Page Rank and How to Use It
Using Page Rank and Internal Linking to Boost Your Site’s SEO
One of the factors that the search algorithm takes into account when it establishes the page’s position in the search results is its Page Rank. This is not the most important factor – it is very possible that the Page Rank for a particular site might be very high and it will still not appear in the first position in the search results, because the algorithm is composed of so many parameters – but it is worth consideration.
The more a site becomes established as an authority in a particular area, the more people will turn to the site (external inbound links). The Page Rank measurement reflects the number of incoming external links to the site and their quality. It is not at all dependent on keywords.
How is Page Rank calculated?
Page Rank is calculated according to the following formula:
PR=(1-d) + d (PR1/L1 + PR2/L2 + … + PRn/Ln)
PR is the Page Rank of the page
PRn is the Page Rank of a page that connects to the page.
Ln is the number of links that are found on that connecting page.
d is a set damping factor between 0 and 1.
The significance of the formula is: the page rank is the sum of the page ranks of all the pages that link to the page in question divided by the number of links that leave those pages.
Conclusions Based on the Formula
- There is no difference between an external and an internal link as it contributes to a page’s PR. In fact, for a website, the more pages in the website, the higher its potential PR. This assuming that the pages link to each other in a manner that facilitates channeling of all the potential PR.
- The more links that connect to a page, the higher its PR will be.
- A page does not lose its PR when it links to another page, but there does exist a phenomenon of wasting PR. If a page links to many sites, it will have less PR to spread via internal links to the pages on its own site. Additionally, its links will not be worth that much because they will be spread so thin. The reverse is also true, worth bearing in mind when choosing which pages to try to attain links from: if a page receives a link from a page that contains many links, its link will not have a large effect on the PR of the page.
A representation of the result of this measurement can be seen for any site in Google’s toolbar. This representation is one of ten categorizations: PR1 PR10. At PR1 (the lowest ranking), many sites are found. The higher the number, the more exclusive the list of websites that receive it.
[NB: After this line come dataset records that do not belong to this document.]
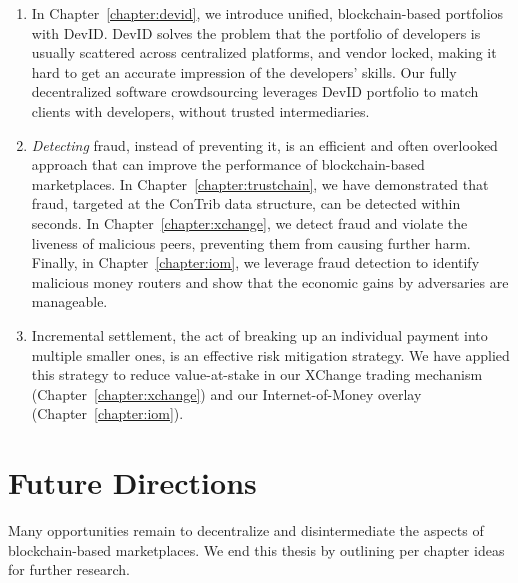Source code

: \begin{enumerate}
	\item In Chapter~\ref{chapter:devid}, we introduce unified, blockchain-based portfolios with DevID.
	DevID solves the problem that the portfolio of developers is usually scattered across centralized platforms, and vendor locked, making it hard to get an accurate impression of the developers' skills.
	Our fully decentralized software crowdsourcing leverages DevID portfolio to match clients with developers, without trusted intermediaries.
	
	\item \emph{Detecting} fraud, instead of preventing it, is an efficient and often overlooked approach that can improve the performance of blockchain-based marketplaces.
	In Chapter~\ref{chapter:trustchain}, we have demonstrated that fraud, targeted at the ConTrib data structure, can be detected within seconds.
	In Chapter~\ref{chapter:xchange}, we detect fraud and violate the liveness of malicious peers, preventing them from causing further harm.
	Finally, in Chapter~\ref{chapter:iom}, we leverage fraud detection to identify malicious money routers and show that the economic gains by adversaries are manageable.
	
	\item Incremental settlement, the act of breaking up an individual payment into multiple smaller ones, is an effective risk mitigation strategy.
	We have applied this strategy to reduce value-at-stake in our XChange trading mechanism (Chapter~\ref{chapter:xchange}) and our Internet-of-Money overlay (Chapter~\ref{chapter:iom}).
	
\end{enumerate}

\section{Future Directions}
Many opportunities remain to decentralize and disintermediate the aspects of blockchain-based marketplaces.
We end this thesis by outlining per chapter ideas for further research.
It is believed that these categorizations follow a logarithmic scale, making it much harder to go from PR7 to PR8 than from PR3 to PR4, and also exponentially increasing the value of a link from a site with a higher PR.
What happens when a number of websites link to each other?
When many sites link one to the other they cause a type of feedback system that constantly changes the ranking of all of them (after the ranking of one of the pages is established, the ranking of the second changes, and that in turn affects the ranking of the first page as shown by the formula). By means of the formula one can prove that that after a certain number of iterations, the change in the Page Rank of all the pages in the system is no longer significant.
If this topic interests you, here is a more detailed explanation of Page Rank.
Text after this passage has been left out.